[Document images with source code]
━━━
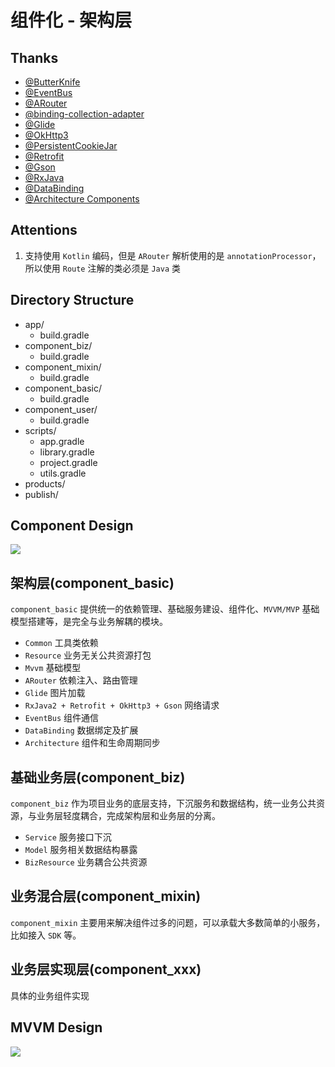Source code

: # 组件化 - 架构层

## Thanks

- [@ButterKnife](https://github.com/JakeWharton/butterknife)
- [@EventBus](https://github.com/greenrobot/EventBus)
- [@ARouter](https://github.com/alibaba/ARouter)
- [@binding-collection-adapter](https://github.com/evant/binding-collection-adapter)
- [@Glide](https://github.com/bumptech/glide)
- [@OkHttp3](https://github.com/square/okhttp)
- [@PersistentCookieJar](https://github.com/franmontiel/PersistentCookieJar)
- [@Retrofit](https://github.com/square/retrofit)
- [@Gson](https://github.com/google/gson)
- [@RxJava](https://github.com/ReactiveX/RxJava)
- [@DataBinding](https://developer.android.com/topic/libraries/data-binding/)
- [@Architecture Components](https://developer.android.com/topic/libraries/architecture/)

## Attentions

1. 支持使用 `Kotlin` 编码，但是 `ARouter` 解析使用的是 `annotationProcessor`，所以使用 `Route` 注解的类必须是 `Java` 类

## Directory Structure

- app/
    - build.gradle
- component_biz/
    - build.gradle
- component_mixin/
    - build.gradle
- component_basic/
    - build.gradle
- component_user/
    - build.gradle
- scripts/
    - app.gradle
    - library.gradle
    - project.gradle
    - utils.gradle
- products/
- publish/



## Component Design

![](http://cdn1.showjoy.com/shop/images/20180913/XMEX8EITHWRAROVVSOCM1536818047487.png)

## 架构层(component_basic)

`component_basic` 提供统一的依赖管理、基础服务建设、组件化、`MVVM/MVP` 基础模型搭建等，是完全与业务解耦的模块。

- `Common` 工具类依赖
- `Resource` 业务无关公共资源打包
- `Mvvm` 基础模型
- `ARouter` 依赖注入、路由管理
- `Glide` 图片加载
- `RxJava2 + Retrofit + OkHttp3 + Gson` 网络请求
- `EventBus` 组件通信
- `DataBinding` 数据绑定及扩展
- `Architecture` 组件和生命周期同步


## 基础业务层(component_biz)

`component_biz` 作为项目业务的底层支持，下沉服务和数据结构，统一业务公共资源，与业务层轻度耦合，完成架构层和业务层的分离。

- `Service` 服务接口下沉
- `Model` 服务相关数据结构暴露
- `BizResource` 业务耦合公共资源

## 业务混合层(component_mixin)

`component_mixin` 主要用来解决组件过多的问题，可以承载大多数简单的小服务，比如接入 `SDK` 等。

## 业务层实现层(component_xxx)

具体的业务组件实现


## MVVM Design

![](http://cdn1.showjoy.com/shop/images/20180913/BJVRKONATC6TI33OWI981536817416210.png)
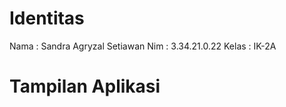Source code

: # Identitas
Nama    : Sandra Agryzal Setiawan
Nim     : 3.34.21.0.22
Kelas   : IK-2A

# Tampilan Aplikasi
━━━
PROMPT
Retype all records exactly as shown above, images excluded.

WRITTEN RESPONSE
Source code

: # 组件化 - 架构层

## Thanks

- [@ButterKnife](https://github.com/JakeWharton/butterknife)
- [@EventBus](https://github.com/greenrobot/EventBus)
- [@ARouter](https://github.com/alibaba/ARouter)
- [@binding-collection-adapter](https://github.com/evant/binding-collection-adapter)
- [@Glide](https://github.com/bumptech/glide)
- [@OkHttp3](https://github.com/square/okhttp)
- [@PersistentCookieJar](https://github.com/franmontiel/PersistentCookieJar)
- [@Retrofit](https://github.com/square/retrofit)
- [@Gson](https://github.com/google/gson)
- [@RxJava](https://github.com/ReactiveX/RxJava)
- [@DataBinding](https://developer.android.com/topic/libraries/data-binding/)
- [@Architecture Components](https://developer.android.com/topic/libraries/architecture/)

## Attentions

1. 支持使用 `Kotlin` 编码，但是 `ARouter` 解析使用的是 `annotationProcessor`，所以使用 `Route` 注解的类必须是 `Java` 类

## Directory Structure

- app/
    - build.gradle
- component_biz/
    - build.gradle
- component_mixin/
    - build.gradle
- component_basic/
    - build.gradle
- component_user/
    - build.gradle
- scripts/
    - app.gradle
    - library.gradle
    - project.gradle
    - utils.gradle
- products/
- publish/



## Component Design

![](http://cdn1.showjoy.com/shop/images/20180913/XMEX8EITHWRAROVVSOCM1536818047487.png)

## 架构层(component_basic)

`component_basic` 提供统一的依赖管理、基础服务建设、组件化、`MVVM/MVP` 基础模型搭建等，是完全与业务解耦的模块。

- `Common` 工具类依赖
- `Resource` 业务无关公共资源打包
- `Mvvm` 基础模型
- `ARouter` 依赖注入、路由管理
- `Glide` 图片加载
- `RxJava2 + Retrofit + OkHttp3 + Gson` 网络请求
- `EventBus` 组件通信
- `DataBinding` 数据绑定及扩展
- `Architecture` 组件和生命周期同步


## 基础业务层(component_biz)

`component_biz` 作为项目业务的底层支持，下沉服务和数据结构，统一业务公共资源，与业务层轻度耦合，完成架构层和业务层的分离。

- `Service` 服务接口下沉
- `Model` 服务相关数据结构暴露
- `BizResource` 业务耦合公共资源

## 业务混合层(component_mixin)

`component_mixin` 主要用来解决组件过多的问题，可以承载大多数简单的小服务，比如接入 `SDK` 等。

## 业务层实现层(component_xxx)

具体的业务组件实现


## MVVM Design

![](http://cdn1.showjoy.com/shop/images/20180913/BJVRKONATC6TI33OWI981536817416210.png)
Source code

: # Identitas
Nama    : Sandra Agryzal Setiawan
Nim     : 3.34.21.0.22
Kelas   : IK-2A

# Tampilan Aplikasi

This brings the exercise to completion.